Design a Usage-Based Credit Tracking System for a SaaS Platform
Company: Clay
Role: Software Engineer
Category: System Design
Difficulty: medium
Interview Round: Technical Screen
# Design a Usage-Based Credit Tracking System for a SaaS Platform
You are designing the **credit tracking system** for a B2B SaaS data-enrichment platform (think of a tool where users run "enrichments" — e.g., look up a person's work email, a company's headcount, or a social profile). Every account buys a plan that grants a monthly allotment of **credits**. Each operation a user runs consumes a known number of credits, and the platform must keep each account's balance accurate, deduct credits as work is performed, prevent accounts from spending credits they don't have, and give both users and finance trustworthy usage reporting.
Design the end-to-end system that maintains each account's credit balance, authorizes and records credit consumption for every operation, and supports the surrounding lifecycle: monthly plan refreshes, rollover, overage, and billing reconciliation.
### Constraints & Assumptions
State your own; these are the numbers this write-up assumes.
- ~100k active accounts. Target ~50M credit-consuming operations/day, peak ~5k ops/sec, **bursty** — a single batch enrichment job may submit tens of thousands of rows at once.
- An operation consumes a small integer number of credits (typically 1–50). The cost is usually known before execution, but some third-party-metered operations are only fully known **after** the call.
- Plans grant a monthly credit allotment (roughly 10k–1M credits) that refreshes on each account's **billing anniversary**. Some plans allow rollover up to a cap; some allow paid overage (pay-as-you-go), others hard-block at zero.
- Credits are money-equivalent: **never** let an account go materially negative, and **never** double-charge — operations can be retried at any layer.
- The pre-operation balance check must be fast (single-digit milliseconds) so it does not throttle enrichment throughput.
- Usage history must be queryable for user dashboards and monthly invoices, and retained for years for audit/disputes.
### Clarifying Questions to Ask
- Is a credit cost always known **before** the operation runs, or only measurable **after** (e.g., metered by rows returned or third-party cost)? That decides whether we charge once or authorize-then-capture.
- How strict is no-overspend: must overspend be **impossible**, or is small, bounded overspend acceptable if we reconcile afterward? This drives the whole consistency/latency trade-off.
- How are credits granted — a single monthly allotment, or multiple **buckets** (plan credits + purchased top-ups + promo credits) with their own priority and expiry?
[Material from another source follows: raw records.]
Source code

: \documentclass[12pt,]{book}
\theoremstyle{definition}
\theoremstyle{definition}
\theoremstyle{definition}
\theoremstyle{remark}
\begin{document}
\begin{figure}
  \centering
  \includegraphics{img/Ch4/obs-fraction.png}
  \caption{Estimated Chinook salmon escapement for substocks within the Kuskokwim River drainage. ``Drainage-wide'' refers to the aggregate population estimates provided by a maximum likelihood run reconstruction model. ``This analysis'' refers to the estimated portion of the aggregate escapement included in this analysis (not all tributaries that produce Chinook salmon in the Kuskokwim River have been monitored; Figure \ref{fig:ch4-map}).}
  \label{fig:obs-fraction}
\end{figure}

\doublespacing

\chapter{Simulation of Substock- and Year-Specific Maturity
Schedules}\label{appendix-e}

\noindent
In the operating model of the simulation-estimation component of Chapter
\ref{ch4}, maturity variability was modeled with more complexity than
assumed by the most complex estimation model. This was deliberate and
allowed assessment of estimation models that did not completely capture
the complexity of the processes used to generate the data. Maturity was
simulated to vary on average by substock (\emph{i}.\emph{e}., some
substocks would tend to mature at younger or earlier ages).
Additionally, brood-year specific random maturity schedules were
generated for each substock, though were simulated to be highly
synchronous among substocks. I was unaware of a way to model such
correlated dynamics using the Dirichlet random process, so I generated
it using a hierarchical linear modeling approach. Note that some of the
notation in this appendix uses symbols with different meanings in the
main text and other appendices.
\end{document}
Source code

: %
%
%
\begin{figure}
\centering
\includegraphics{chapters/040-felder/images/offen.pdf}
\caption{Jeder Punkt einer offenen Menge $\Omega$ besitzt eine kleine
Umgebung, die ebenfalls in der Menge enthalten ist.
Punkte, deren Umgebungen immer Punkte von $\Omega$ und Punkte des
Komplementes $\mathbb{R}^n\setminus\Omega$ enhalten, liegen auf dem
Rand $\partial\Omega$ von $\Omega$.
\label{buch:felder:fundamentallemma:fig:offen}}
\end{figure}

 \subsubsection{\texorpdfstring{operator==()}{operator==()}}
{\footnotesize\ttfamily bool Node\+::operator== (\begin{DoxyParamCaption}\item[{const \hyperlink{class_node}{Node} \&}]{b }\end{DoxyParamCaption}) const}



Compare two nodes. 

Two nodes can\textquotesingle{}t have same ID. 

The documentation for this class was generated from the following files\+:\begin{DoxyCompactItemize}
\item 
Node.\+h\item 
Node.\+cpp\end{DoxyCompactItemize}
- When an account hits zero, do we **hard-block** or allow **paid overage**?
- What are the latency/throughput SLOs for the authorization check, and how large/bursty are batch jobs?
- Do **refunds/reversals** happen (failed enrichment, provider returned no data, user dispute)?
### Part 1 — Credit model and the deduction path
Design the data model and the **synchronous path** that authorizes and records a single credit-consuming operation. Define how an account's balance is represented, how you **atomically** check-and-deduct credits when an operation runs, and how you guarantee a retried or duplicated operation is charged **at most once**.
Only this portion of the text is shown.